## [WHAT THE TASK ASKS]
Reproduce exactly the stretch of lines running from the line with "and Shelf Separation" to the end of the entries below.

Stored data entries
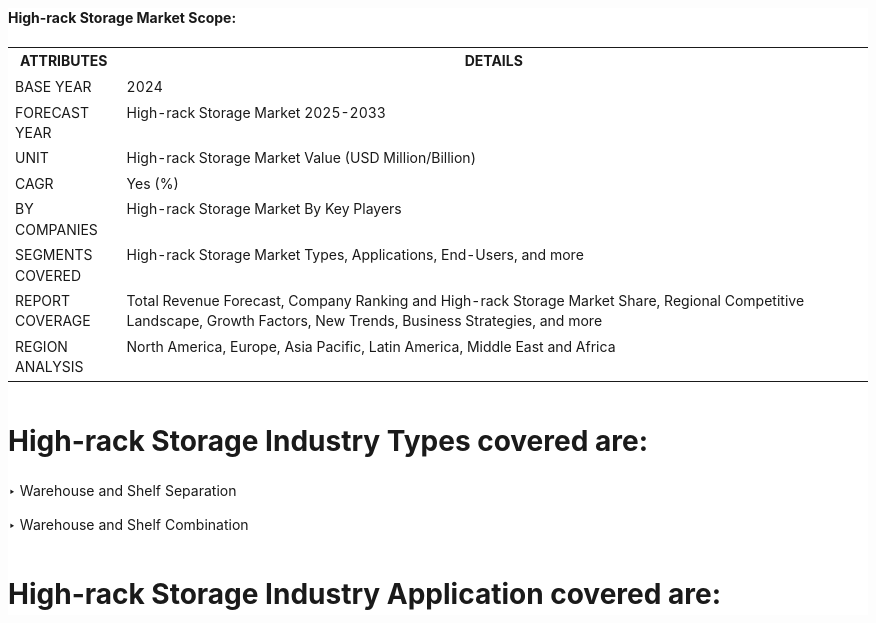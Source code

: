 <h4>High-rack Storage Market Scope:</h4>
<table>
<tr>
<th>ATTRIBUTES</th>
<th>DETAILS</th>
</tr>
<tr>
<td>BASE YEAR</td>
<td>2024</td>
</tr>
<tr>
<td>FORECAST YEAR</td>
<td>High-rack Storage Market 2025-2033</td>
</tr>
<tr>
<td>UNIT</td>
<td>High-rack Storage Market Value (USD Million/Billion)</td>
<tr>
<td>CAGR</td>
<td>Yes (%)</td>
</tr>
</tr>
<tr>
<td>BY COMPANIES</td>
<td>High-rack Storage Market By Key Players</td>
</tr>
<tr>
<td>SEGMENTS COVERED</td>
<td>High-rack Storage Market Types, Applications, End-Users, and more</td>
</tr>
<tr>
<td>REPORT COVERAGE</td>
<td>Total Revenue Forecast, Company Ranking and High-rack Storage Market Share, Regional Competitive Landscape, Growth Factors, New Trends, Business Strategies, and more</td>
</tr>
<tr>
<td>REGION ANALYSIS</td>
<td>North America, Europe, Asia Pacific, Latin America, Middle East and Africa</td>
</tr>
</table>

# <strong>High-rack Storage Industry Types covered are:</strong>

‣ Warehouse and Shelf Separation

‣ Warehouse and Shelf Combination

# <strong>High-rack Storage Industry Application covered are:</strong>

## [WRITTEN RESPONSE]
‣ Warehouse and Shelf Separation

‣ Warehouse and Shelf Combination

# <strong>High-rack Storage Industry Application covered are:</strong>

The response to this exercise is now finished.